Una anécdota central de los casos muestra al cofundador de Instagram, Kevin Systrom, pidiendo consejo a un inversor de la compañía mientras considera una oferta de mil millones de dólares para vender su empresa a Facebook en 2012: “¿Entrará en modo de destrucción si digo que no?”

La respuesta: “Probablemente”.

Systrom pronto decidió vender, tomando una oferta que, según los funcionarios estatales y federales, no podía rechazar.

El lenguaje dramático, reforzado por los emails dañinos desenterrados por los investigadores, pinta a Zuckerberg como el principal villano de Silicon Valley, uno al que el público podría ser persuadido a odiar, como algunos ya lo hacen. Es particularmente sorprendente, ya que se produce dos meses después de la denuncia antimonopolio del Departamento de Justicia contra Google, que es larga en gráficos, datos y análisis de la industria pero que ni siquiera nombra a los ejecutivos de la empresa cuyas decisiones condujeron a las acciones supuestamente monopolísticas.
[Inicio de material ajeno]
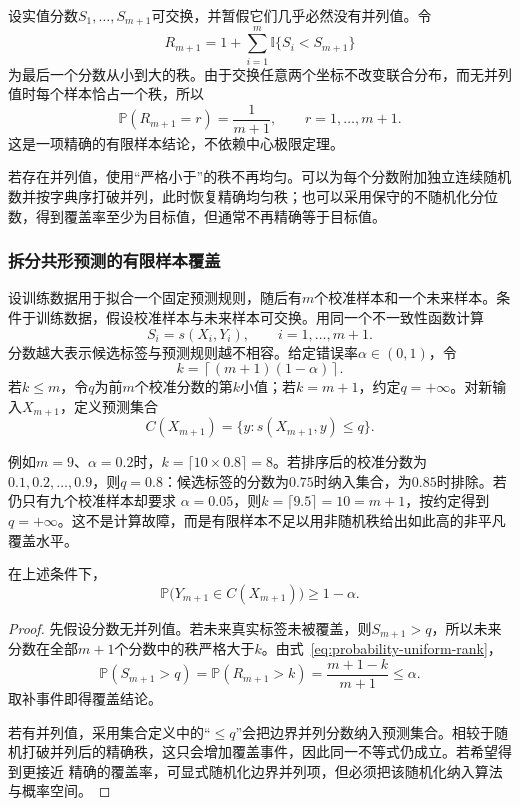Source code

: 设实值分数\(S_1,\ldots,S_{m+1}\)可交换，并暂假它们几乎必然没有并列值。令
\[ R_{m+1}
  =1+\sum_{i=1}^{m}\mathbb{I}\{S_i<S_{m+1}\} \]
为最后一个分数从小到大的秩。由于交换任意两个坐标不改变联合分布，而无并列值时每个样本恰占一个秩，所以
\begin{equation}
  \mathbb{P}(R_{m+1}=r)=\frac{1}{m+1},
  \qquad r=1,\ldots,m+1.
  \label{eq:probability-uniform-rank}
\end{equation}
这是一项精确的有限样本结论，不依赖中心极限定理。

若存在并列值，使用“严格小于”的秩不再均匀。可以为每个分数附加独立连续随机数并按字典序打破并列，此时恢复精确均匀秩；也可以采用保守的不随机化分位数，得到覆盖率至少为目标值，但通常不再精确等于目标值。

\subsubsection{拆分共形预测的有限样本覆盖}

设训练数据用于拟合一个固定预测规则，随后有\(m\)个校准样本和一个未来样本。条件于训练数据，假设校准样本与未来样本可交换。用同一个不一致性函数计算
\[ S_i=s(X_i,Y_i),
  \qquad i=1,\ldots,m+1. \]
分数越大表示候选标签与预测规则越不相容。给定错误率\(\alpha\in(0,1)\)，令
\[ k=\left\lceil(m+1)(1-\alpha)\right\rceil. \]
若\(k\leq m\)，令\(q\)为前\(m\)个校准分数的第\(k\)小值；若\(k=m+1\)，约定\(q=+\infty\)。对新输入\(X_{m+1}\)，定义预测集合
\begin{equation}
  C(X_{m+1})
  =
  \{y:s(X_{m+1},y)\leq q\}.
  \label{eq:probability-split-conformal-set}
\end{equation}

例如\(m=9\)、\(\alpha=0.2\)时，\(k=\lceil10\times0.8\rceil=8\)。若排序后的校准分数为
\(0.1,0.2,\ldots,0.9\)，则\(q=0.8\)：候选标签的分数为\(0.75\)时纳入集合，为\(0.85\)时排除。若仍只有九个校准样本却要求
\(\alpha=0.05\)，则\(k=\lceil9.5\rceil=10=m+1\)，按约定得到\(q=+\infty\)。这不是计算故障，而是有限样本不足以用非随机秩给出如此高的非平凡覆盖水平。

\begin{theorem}[拆分共形的有限样本覆盖]
\label{thm:probability-split-conformal-coverage}
在上述条件下，
\[ \mathbb{P}\bigl(
    Y_{m+1}\in C(X_{m+1})\bigr)\geq 1-\alpha. \]
\end{theorem}

\begin{proof}
先假设分数无并列值。若未来真实标签未被覆盖，则\(S_{m+1}>q\)，所以未来分数在全部\(m+1\)个分数中的秩严格大于\(k\)。由式~\eqref{eq:probability-uniform-rank}，
\[ \mathbb{P}(S_{m+1}>q)
  =\mathbb{P}(R_{m+1}>k)=\frac{m+1-k}{m+1}\leq\alpha. \]
取补事件即得覆盖结论。

若有并列值，采用集合定义中的“\(\leq q\)”会把边界并列分数纳入预测集合。相较于随机打破并列后的精确秩，这只会增加覆盖事件，因此同一不等式仍成立。若希望得到更接近
精确的覆盖率，可显式随机化边界并列项，但必须把该随机化纳入算法与概率空间。
\end{proof}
“La prosa de las quejas es muy diferente debido al comportamiento y al rastro de papel”, dijo Gene Kimmelman, un ex funcionario antimonopolio del Departamento de Justicia que ahora trabaja como asesor principal del grupo de defensa del interés público Public Knowledge. “Facebook era ‘Muévete rápido y rompe cosas’, así que Zuckerberg no tuvo cuidado, especialmente en esos primeros años”.

Muchas de las anécdotas en las quejas antimonopolio federales y estatales contra Facebook cuentan historias familiares y factuales compartidas por mucho tiempo en la industria de la tecnología. Pero la decisión de vilipendiar a uno de los empresarios más exitosos del siglo 21 – sin mencionar al creador del líder de la industria en un mercado global competitivo – fue una elección táctica que probablemente alimente la batalla total que se está gestando entre un grupo bipartidista de funcionarios del gobierno y una compañía privada espectacularmente rica.